What you are asked to do:
Would you print all of the entries word for word?

Provided data:
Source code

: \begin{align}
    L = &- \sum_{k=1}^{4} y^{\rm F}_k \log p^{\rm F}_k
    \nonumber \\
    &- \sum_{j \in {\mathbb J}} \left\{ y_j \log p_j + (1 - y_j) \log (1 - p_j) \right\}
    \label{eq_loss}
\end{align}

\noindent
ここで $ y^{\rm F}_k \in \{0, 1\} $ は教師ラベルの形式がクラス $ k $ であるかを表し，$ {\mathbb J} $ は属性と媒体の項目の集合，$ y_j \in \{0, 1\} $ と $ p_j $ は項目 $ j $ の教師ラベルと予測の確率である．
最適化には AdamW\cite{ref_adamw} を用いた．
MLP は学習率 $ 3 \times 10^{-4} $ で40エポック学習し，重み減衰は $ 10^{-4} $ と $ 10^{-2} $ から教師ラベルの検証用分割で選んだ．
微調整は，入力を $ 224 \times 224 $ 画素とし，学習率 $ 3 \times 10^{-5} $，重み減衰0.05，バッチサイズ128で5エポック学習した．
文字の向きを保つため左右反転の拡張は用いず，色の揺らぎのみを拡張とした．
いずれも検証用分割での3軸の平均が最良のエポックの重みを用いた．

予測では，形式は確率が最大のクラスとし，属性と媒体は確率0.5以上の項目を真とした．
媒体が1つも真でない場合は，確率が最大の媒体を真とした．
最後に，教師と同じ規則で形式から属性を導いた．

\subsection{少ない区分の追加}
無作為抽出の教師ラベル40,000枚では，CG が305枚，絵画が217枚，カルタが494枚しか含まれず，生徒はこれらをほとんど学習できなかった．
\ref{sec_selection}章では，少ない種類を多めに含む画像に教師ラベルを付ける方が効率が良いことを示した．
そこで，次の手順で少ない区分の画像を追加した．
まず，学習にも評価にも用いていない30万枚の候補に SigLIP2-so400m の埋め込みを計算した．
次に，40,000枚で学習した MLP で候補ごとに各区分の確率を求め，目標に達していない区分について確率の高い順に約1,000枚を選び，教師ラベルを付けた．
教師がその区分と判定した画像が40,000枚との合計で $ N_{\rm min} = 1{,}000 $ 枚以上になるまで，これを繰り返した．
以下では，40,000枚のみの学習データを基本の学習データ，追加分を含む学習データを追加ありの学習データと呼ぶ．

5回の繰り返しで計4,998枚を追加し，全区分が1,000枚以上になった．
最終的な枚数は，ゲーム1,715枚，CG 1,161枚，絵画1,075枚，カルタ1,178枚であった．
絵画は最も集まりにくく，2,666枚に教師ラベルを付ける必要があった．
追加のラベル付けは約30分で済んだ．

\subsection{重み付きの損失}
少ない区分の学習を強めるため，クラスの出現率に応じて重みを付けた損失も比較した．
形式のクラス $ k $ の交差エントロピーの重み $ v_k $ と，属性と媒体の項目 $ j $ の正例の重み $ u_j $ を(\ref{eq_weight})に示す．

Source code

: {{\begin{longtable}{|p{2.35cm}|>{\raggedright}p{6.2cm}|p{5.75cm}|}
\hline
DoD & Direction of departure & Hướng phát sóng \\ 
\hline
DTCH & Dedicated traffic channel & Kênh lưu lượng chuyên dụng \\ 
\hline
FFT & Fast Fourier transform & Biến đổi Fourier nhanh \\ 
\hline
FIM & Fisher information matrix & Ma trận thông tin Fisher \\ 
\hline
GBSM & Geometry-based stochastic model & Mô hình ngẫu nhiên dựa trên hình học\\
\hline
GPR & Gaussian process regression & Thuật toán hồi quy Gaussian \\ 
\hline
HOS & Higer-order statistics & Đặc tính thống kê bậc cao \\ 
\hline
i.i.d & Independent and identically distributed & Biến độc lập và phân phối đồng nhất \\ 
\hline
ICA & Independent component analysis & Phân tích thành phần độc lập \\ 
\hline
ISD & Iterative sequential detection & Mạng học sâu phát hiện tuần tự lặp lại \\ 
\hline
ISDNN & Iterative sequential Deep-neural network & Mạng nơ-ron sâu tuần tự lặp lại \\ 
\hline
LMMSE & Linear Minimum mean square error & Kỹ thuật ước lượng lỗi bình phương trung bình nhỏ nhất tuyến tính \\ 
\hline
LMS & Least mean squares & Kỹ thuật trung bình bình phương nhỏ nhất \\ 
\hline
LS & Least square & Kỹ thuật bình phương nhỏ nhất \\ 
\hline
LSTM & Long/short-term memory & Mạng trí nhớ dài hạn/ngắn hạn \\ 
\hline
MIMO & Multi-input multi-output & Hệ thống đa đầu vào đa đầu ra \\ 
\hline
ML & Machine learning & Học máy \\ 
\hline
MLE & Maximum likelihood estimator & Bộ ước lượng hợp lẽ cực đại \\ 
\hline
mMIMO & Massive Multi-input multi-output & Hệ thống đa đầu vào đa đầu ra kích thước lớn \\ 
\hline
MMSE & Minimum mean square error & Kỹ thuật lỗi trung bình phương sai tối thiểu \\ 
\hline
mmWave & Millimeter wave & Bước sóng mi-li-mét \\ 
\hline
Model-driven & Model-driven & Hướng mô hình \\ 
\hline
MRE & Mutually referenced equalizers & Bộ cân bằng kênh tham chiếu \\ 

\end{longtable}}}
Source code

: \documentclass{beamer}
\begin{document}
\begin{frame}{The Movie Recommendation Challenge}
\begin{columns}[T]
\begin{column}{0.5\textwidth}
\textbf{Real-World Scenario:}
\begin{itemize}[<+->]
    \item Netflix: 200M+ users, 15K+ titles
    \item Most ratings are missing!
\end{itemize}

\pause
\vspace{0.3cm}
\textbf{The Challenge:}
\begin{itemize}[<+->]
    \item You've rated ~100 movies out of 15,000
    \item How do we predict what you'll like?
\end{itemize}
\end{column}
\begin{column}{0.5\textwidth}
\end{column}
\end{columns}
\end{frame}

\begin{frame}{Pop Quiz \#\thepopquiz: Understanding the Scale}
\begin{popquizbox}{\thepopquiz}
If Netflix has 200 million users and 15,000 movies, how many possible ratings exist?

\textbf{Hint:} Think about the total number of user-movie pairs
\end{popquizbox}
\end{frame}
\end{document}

Worked solution:
Source code

: \begin{align}
    L = &- \sum_{k=1}^{4} y^{\rm F}_k \log p^{\rm F}_k
    \nonumber \\
    &- \sum_{j \in {\mathbb J}} \left\{ y_j \log p_j + (1 - y_j) \log (1 - p_j) \right\}
    \label{eq_loss}
\end{align}

\noindent
ここで $ y^{\rm F}_k \in \{0, 1\} $ は教師ラベルの形式がクラス $ k $ であるかを表し，$ {\mathbb J} $ は属性と媒体の項目の集合，$ y_j \in \{0, 1\} $ と $ p_j $ は項目 $ j $ の教師ラベルと予測の確率である．
最適化には AdamW\cite{ref_adamw} を用いた．
MLP は学習率 $ 3 \times 10^{-4} $ で40エポック学習し，重み減衰は $ 10^{-4} $ と $ 10^{-2} $ から教師ラベルの検証用分割で選んだ．
微調整は，入力を $ 224 \times 224 $ 画素とし，学習率 $ 3 \times 10^{-5} $，重み減衰0.05，バッチサイズ128で5エポック学習した．
文字の向きを保つため左右反転の拡張は用いず，色の揺らぎのみを拡張とした．
いずれも検証用分割での3軸の平均が最良のエポックの重みを用いた．

予測では，形式は確率が最大のクラスとし，属性と媒体は確率0.5以上の項目を真とした．
媒体が1つも真でない場合は，確率が最大の媒体を真とした．
最後に，教師と同じ規則で形式から属性を導いた．

\subsection{少ない区分の追加}
無作為抽出の教師ラベル40,000枚では，CG が305枚，絵画が217枚，カルタが494枚しか含まれず，生徒はこれらをほとんど学習できなかった．
\ref{sec_selection}章では，少ない種類を多めに含む画像に教師ラベルを付ける方が効率が良いことを示した．
そこで，次の手順で少ない区分の画像を追加した．
まず，学習にも評価にも用いていない30万枚の候補に SigLIP2-so400m の埋め込みを計算した．
次に，40,000枚で学習した MLP で候補ごとに各区分の確率を求め，目標に達していない区分について確率の高い順に約1,000枚を選び，教師ラベルを付けた．
教師がその区分と判定した画像が40,000枚との合計で $ N_{\rm min} = 1{,}000 $ 枚以上になるまで，これを繰り返した．
以下では，40,000枚のみの学習データを基本の学習データ，追加分を含む学習データを追加ありの学習データと呼ぶ．

5回の繰り返しで計4,998枚を追加し，全区分が1,000枚以上になった．
最終的な枚数は，ゲーム1,715枚，CG 1,161枚，絵画1,075枚，カルタ1,178枚であった．
絵画は最も集まりにくく，2,666枚に教師ラベルを付ける必要があった．
追加のラベル付けは約30分で済んだ．

\subsection{重み付きの損失}
少ない区分の学習を強めるため，クラスの出現率に応じて重みを付けた損失も比較した．
形式のクラス $ k $ の交差エントロピーの重み $ v_k $ と，属性と媒体の項目 $ j $ の正例の重み $ u_j $ を(\ref{eq_weight})に示す．

Source code

: {{\begin{longtable}{|p{2.35cm}|>{\raggedright}p{6.2cm}|p{5.75cm}|}
\hline
DoD & Direction of departure & Hướng phát sóng \\ 
\hline
DTCH & Dedicated traffic channel & Kênh lưu lượng chuyên dụng \\ 
\hline
FFT & Fast Fourier transform & Biến đổi Fourier nhanh \\ 
\hline
FIM & Fisher information matrix & Ma trận thông tin Fisher \\ 
\hline
GBSM & Geometry-based stochastic model & Mô hình ngẫu nhiên dựa trên hình học\\
\hline
GPR & Gaussian process regression & Thuật toán hồi quy Gaussian \\ 
\hline
HOS & Higer-order statistics & Đặc tính thống kê bậc cao \\ 
\hline
i.i.d & Independent and identically distributed & Biến độc lập và phân phối đồng nhất \\ 
\hline
ICA & Independent component analysis & Phân tích thành phần độc lập \\ 
\hline
ISD & Iterative sequential detection & Mạng học sâu phát hiện tuần tự lặp lại \\ 
\hline
ISDNN & Iterative sequential Deep-neural network & Mạng nơ-ron sâu tuần tự lặp lại \\ 
\hline
LMMSE & Linear Minimum mean square error & Kỹ thuật ước lượng lỗi bình phương trung bình nhỏ nhất tuyến tính \\ 
\hline
LMS & Least mean squares & Kỹ thuật trung bình bình phương nhỏ nhất \\ 
\hline
LS & Least square & Kỹ thuật bình phương nhỏ nhất \\ 
\hline
LSTM & Long/short-term memory & Mạng trí nhớ dài hạn/ngắn hạn \\ 
\hline
MIMO & Multi-input multi-output & Hệ thống đa đầu vào đa đầu ra \\ 
\hline
ML & Machine learning & Học máy \\ 
\hline
MLE & Maximum likelihood estimator & Bộ ước lượng hợp lẽ cực đại \\ 
\hline
mMIMO & Massive Multi-input multi-output & Hệ thống đa đầu vào đa đầu ra kích thước lớn \\ 
\hline
MMSE & Minimum mean square error & Kỹ thuật lỗi trung bình phương sai tối thiểu \\ 
\hline
mmWave & Millimeter wave & Bước sóng mi-li-mét \\ 
\hline
Model-driven & Model-driven & Hướng mô hình \\ 
\hline
MRE & Mutually referenced equalizers & Bộ cân bằng kênh tham chiếu \\ 

\end{longtable}}}
Source code

: \documentclass{beamer}
\begin{document}
\begin{frame}{The Movie Recommendation Challenge}
\begin{columns}[T]
\begin{column}{0.5\textwidth}
\textbf{Real-World Scenario:}
\begin{itemize}[<+->]
    \item Netflix: 200M+ users, 15K+ titles
    \item Most ratings are missing!
\end{itemize}

\pause
\vspace{0.3cm}
\textbf{The Challenge:}
\begin{itemize}[<+->]
    \item You've rated ~100 movies out of 15,000
    \item How do we predict what you'll like?
\end{itemize}
\end{column}
\begin{column}{0.5\textwidth}
\end{column}
\end{columns}
\end{frame}

\begin{frame}{Pop Quiz \#\thepopquiz: Understanding the Scale}
\begin{popquizbox}{\thepopquiz}
If Netflix has 200 million users and 15,000 movies, how many possible ratings exist?

\textbf{Hint:} Think about the total number of user-movie pairs
\end{popquizbox}
\end{frame}
\end{document}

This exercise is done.